Let $E$ be a multiplicative spectrum, connective, and assume $\pi_0E$ is cyclic.
I want to prove that $$H^0(E;\pi_0E)\cong \hom_{\pi_0E}(H_0(E;\pi_0E);\pi_0E)$$
Recall that $H^0(E;\pi_0E):= [E; K(\pi_0E)]$ and $H_0(E;\pi_0E):=\pi_0(E \wedge K(\pi_0E))$.
My attempt: It's equivalent to prove that the pairing $$\langle H^0(E;\pi_0E) , H_0(E;\pi_0E) \rangle \to \pi_0E$$ is perfect. But I don't know how to proceed with computation since I don't know much about the cohomology $H^0(E;\pi_0E)$, nor the maps $[E; K(\pi_0E)]$.
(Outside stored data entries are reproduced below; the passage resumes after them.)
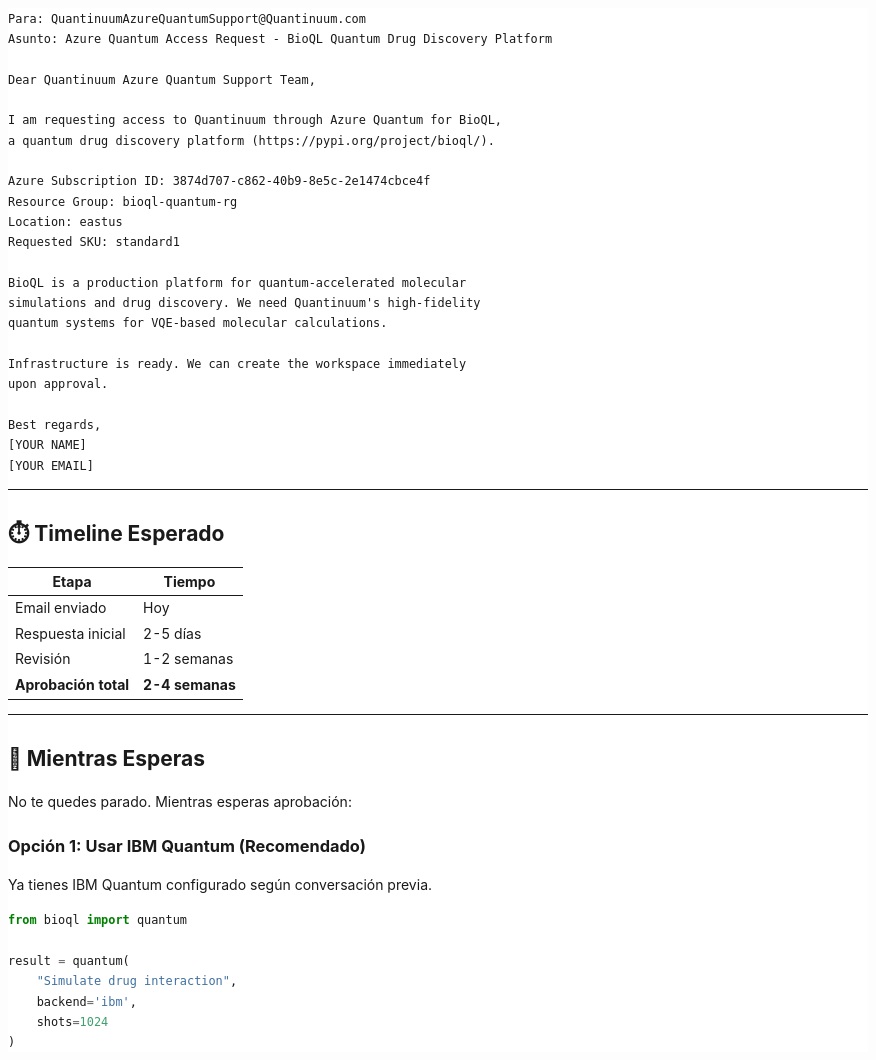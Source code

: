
 ```
Para: QuantinuumAzureQuantumSupport@Quantinuum.com
Asunto: Azure Quantum Access Request - BioQL Quantum Drug Discovery Platform

Dear Quantinuum Azure Quantum Support Team,

I am requesting access to Quantinuum through Azure Quantum for BioQL,
a quantum drug discovery platform (https://pypi.org/project/bioql/).

Azure Subscription ID: 3874d707-c862-40b9-8e5c-2e1474cbce4f
Resource Group: bioql-quantum-rg
Location: eastus
Requested SKU: standard1

BioQL is a production platform for quantum-accelerated molecular
simulations and drug discovery. We need Quantinuum's high-fidelity
quantum systems for VQE-based molecular calculations.

Infrastructure is ready. We can create the workspace immediately
upon approval.

Best regards,
[YOUR NAME]
[YOUR EMAIL]
```

---

## ⏱️ Timeline Esperado

| Etapa | Tiempo |
|-------|--------|
| Email enviado | Hoy |
| Respuesta inicial | 2-5 días |
| Revisión | 1-2 semanas |
| **Aprobación total** | **2-4 semanas** |

---

## 🔄 Mientras Esperas

No te quedes parado. Mientras esperas aprobación:

### Opción 1: Usar IBM Quantum (Recomendado)
Ya tienes IBM Quantum configurado según conversación previa.

```python
from bioql import quantum

result = quantum(
    "Simulate drug interaction",
    backend='ibm',
    shots=1024
)
```
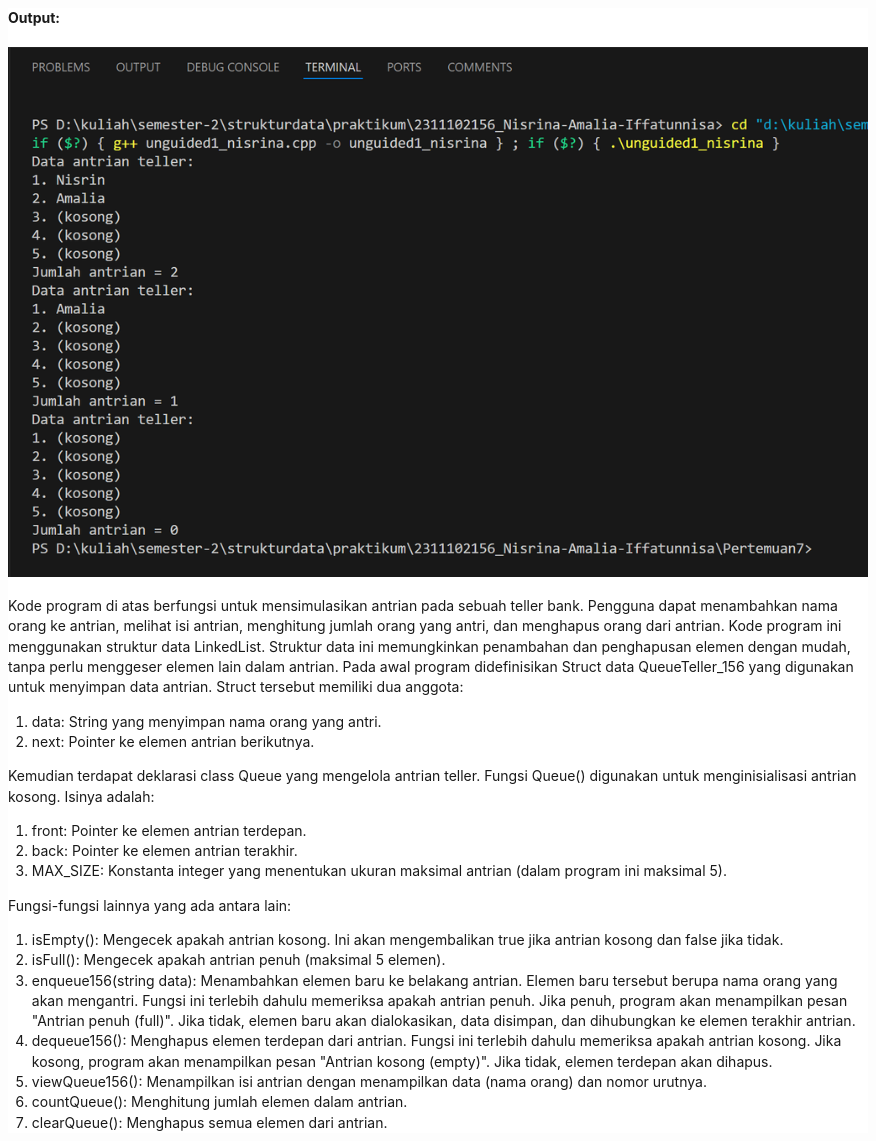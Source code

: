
 ```C++
```
#### Output:
![Unguided1_6](unguided1_7.png)

Kode program di atas berfungsi untuk mensimulasikan antrian pada sebuah teller bank. Pengguna dapat menambahkan nama orang ke antrian, melihat isi antrian, menghitung jumlah orang yang antri, dan menghapus orang dari antrian. Kode program ini menggunakan struktur data LinkedList. Struktur data ini memungkinkan penambahan dan penghapusan elemen dengan mudah, tanpa perlu menggeser elemen lain dalam antrian. Pada awal program didefinisikan Struct data QueueTeller_156 yang digunakan untuk menyimpan data antrian. Struct tersebut memiliki dua anggota: <br>
 1. data: String yang menyimpan nama orang yang antri. <br>
 2. next: Pointer ke elemen antrian berikutnya. <br>

Kemudian terdapat deklarasi class Queue yang mengelola antrian teller. Fungsi Queue() digunakan untuk menginisialisasi antrian kosong. Isinya adalah: <br>
 1. front: Pointer ke elemen antrian terdepan.
 2. back: Pointer ke elemen antrian terakhir.
 3. MAX_SIZE: Konstanta integer yang menentukan ukuran maksimal antrian (dalam program ini maksimal 5).

Fungsi-fungsi lainnya yang ada antara lain: 
 1. isEmpty(): Mengecek apakah antrian kosong. Ini akan mengembalikan true jika antrian kosong dan false jika tidak.<br>
 2. isFull(): Mengecek apakah antrian penuh (maksimal 5 elemen). <br>
 3. enqueue156(string data): Menambahkan elemen baru ke belakang antrian. Elemen baru tersebut berupa nama orang yang akan mengantri. Fungsi ini terlebih dahulu memeriksa apakah antrian penuh. Jika penuh, program akan menampilkan pesan "Antrian penuh (full)". Jika tidak, elemen baru akan dialokasikan, data disimpan, dan dihubungkan ke elemen terakhir antrian. <br>
 4. dequeue156(): Menghapus elemen terdepan dari antrian.  Fungsi ini terlebih dahulu memeriksa apakah antrian kosong. Jika kosong, program akan menampilkan pesan "Antrian kosong (empty)". Jika tidak, elemen terdepan akan dihapus. <br>
 5. viewQueue156(): Menampilkan isi antrian dengan menampilkan data (nama orang) dan nomor urutnya. <br>
 6. countQueue(): Menghitung jumlah elemen dalam antrian. <br>
 7. clearQueue(): Menghapus semua elemen dari antrian. <br>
Can someone give me some hints?
By the Hurewicz theorem for spectra, if $X$ is a connective spectrum, then $H_n(X;\mathbb{Z})=0$ for $n<0$ and $H_0(X;\mathbb{Z})\cong \pi_0(X)$. It follows by the universal coefficient theorems that for any abelian group $A$, $H_0(X;A)\cong \pi_0(X)\otimes A$ and $H^0(X;A)\cong \operatorname{Hom}(\pi_0(X),A)$.
Applying this with $X=E$ and $A=\pi_0(E)$, it is then trivial to see that if $\pi_0(E)$ is cyclic, the two groups you are comparing are both isomorphic to $\pi_0(E)$.